RESULTS FROM THE FRIO BRINE PILOT TESTS, TEXAS, USA
3. RESULTS AND DISCUSSION
Chemical analysis of formation water and gas samples obtained from both wells prior to CO2 injection show that the Frio brine is a Na-Ca-Cl type water, with a salinity of 93,000 ± 3,000 mg/L TDS. The brine also has relatively high concentrations of Mg and Ba, but low values for SO4, HCO3, DOC and organic acid anions [19]. The high salinity and the low Br/Cl ratio (0.0013) relative to sea water indicate dissolution of halite from the nearby salt dome (e.g., [21]).
Careful measurements of the volumes of water and evolved gas obtained with downhole samplers show the Frio brine to have 40–45 mM/L dissolved CH4, which is close to saturation at reservoir conditions (65°C and 150 bar). Gas analysis show that CH4 comprises 95 ± 3% of total gas, but the dissolved CO2 content of the gas is low at ~0.3% (Table 1).
During the CO2 injection, October 4–14, 2004, more than 40 water samples were collected from the observation well using the U-tube system, and results from on-site measurements of electrical conductance (EC), pH and alkalinity are discussed in [19]. The EC exhibited only subtle increase from a pre-injection value of ~120 mS/cm (at ~22°C), whereas there were major changes in some chemical parameters as the CO2 reached the observation well, including a sharp drop in pH (from 6.5 to 5.7) and high increases in alkalinity (from 100 to 3,000 mg/L as bicarbonate). Additionally, laboratory determinations showed
major increases in dissolved Fe (from 30 to 1,100 mg/L) and Mn, and signifi cant increases in the concentration of Ca. The most dramatic changes in chemistry occurred at CO2 breakthrough 51 hours after injection (Fig. 2), as evidenced also by on-site analysis of gas samples from the U-tube system that showed CO2 concentrations increasing from 0.3 to 3.6% of total gas [20]. The CO2 content of gas measured on site and in laboratory then quickly increased, reaching values of up to ~97% of total gas, with CH4 comprising the bulk of the remaining 3%
(Table 1). Signifi cant shifts were also observed in the isotopic compositions of H2O, DIC and CH4 following CO
2 injection.
Results of geochemical modeling, using updated SOLMINEQ [22]
indicate that the Frio formation water in contact with the supercritical CO2 would have a pH of ~3 at subsurface conditions. This low pH causes the brine to become highly undersaturated with respect to carbonate, aluminosilicate and other minerals in the Frio (Fig. 3 in [19]). Because mineral dissolution rates are generally higher by one or more orders of magnitude at such low pH values [23], the observed increases in concentrations of Ca and equivalent concentration of HCO3 likely result from the rapid dissolution of calcite, as depicted in reaction (1).

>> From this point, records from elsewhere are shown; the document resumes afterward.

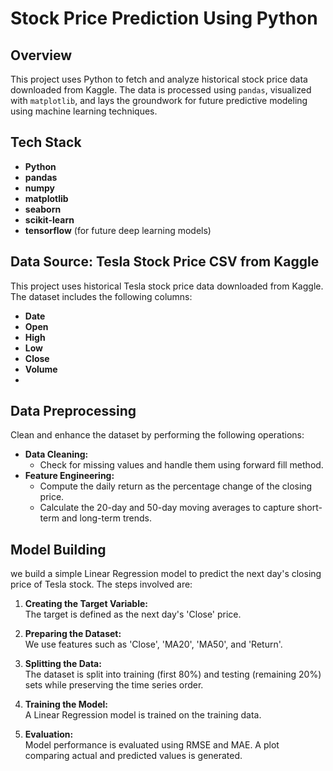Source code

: # Stock Price Prediction Using Python

## Overview
This project uses Python to fetch and analyze historical stock price data downloaded from Kaggle. The data is processed using `pandas`, visualized with `matplotlib`, and lays the groundwork for future predictive modeling using machine learning techniques.

## Tech Stack
- **Python**
- **pandas**
- **numpy**
- **matplotlib**
- **seaborn**
- **scikit-learn**
- **tensorflow** (for future deep learning models)

## Data Source: Tesla Stock Price CSV from Kaggle

This project uses historical Tesla stock price data downloaded from Kaggle. The dataset includes the following columns:
- **Date**
- **Open**
- **High**
- **Low**
- **Close**
- **Volume**
- 
## Data Preprocessing

Clean and enhance the dataset by performing the following operations:
- **Data Cleaning:**  
  - Check for missing values and handle them using forward fill method.
- **Feature Engineering:**  
  - Compute the daily return as the percentage change of the closing price.
  - Calculate the 20-day and 50-day moving averages to capture short-term and long-term trends.

## Model Building

we build a simple Linear Regression model to predict the next day's closing price of Tesla stock. The steps involved are:

1. **Creating the Target Variable:**  
   The target is defined as the next day's 'Close' price.

2. **Preparing the Dataset:**  
   We use features such as 'Close', 'MA20', 'MA50', and 'Return'.

3. **Splitting the Data:**  
   The dataset is split into training (first 80%) and testing (remaining 20%) sets while preserving the time series order.

4. **Training the Model:**  
   A Linear Regression model is trained on the training data.

5. **Evaluation:**  
   Model performance is evaluated using RMSE and MAE. A plot comparing actual and predicted values is generated.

CO2(g) + H2O + CaCO3(s) = Ca2+ + 2HCO3– (1) TABLE 1. COMPOSITION OF GASES (MOLE %) FROM FRIO “C”
AND “B” SANDSTONES. NOTE THE RELATIVELY HIGH CO2 IN 3“B”
Gas “C” 1 “C” 2 “B” 3 “B” 4
He 0.008 0 0.01 0.011
H2 0.040 0.19 0.92 0.012
Ar 0.041 0 0.13 0.010
CO2 0.31 96.8 2.86 0.28
N2 3.87 0.037 1.51 1.12
CH4 93.7 2.94 94.3 98.3
C2H6+ 1.95 0.005 0.12 0.11
1 background from injection well, before CO2 injection.
2 from observation well after CO2 breakthrough.
3 from observation well ~ 6 mo after injection.
4 from the observation well ~ 15 mo after injection.
The large increases observed in concentrations of Fe and equivalent bicarbonate alkalinity could result from dissolution of siderite, but no siderite was observed in the retrieved core. Hence these increases could be caused by dissolution of the observed iron oxyhydroxides, represented in redox-sensitive reaction (2).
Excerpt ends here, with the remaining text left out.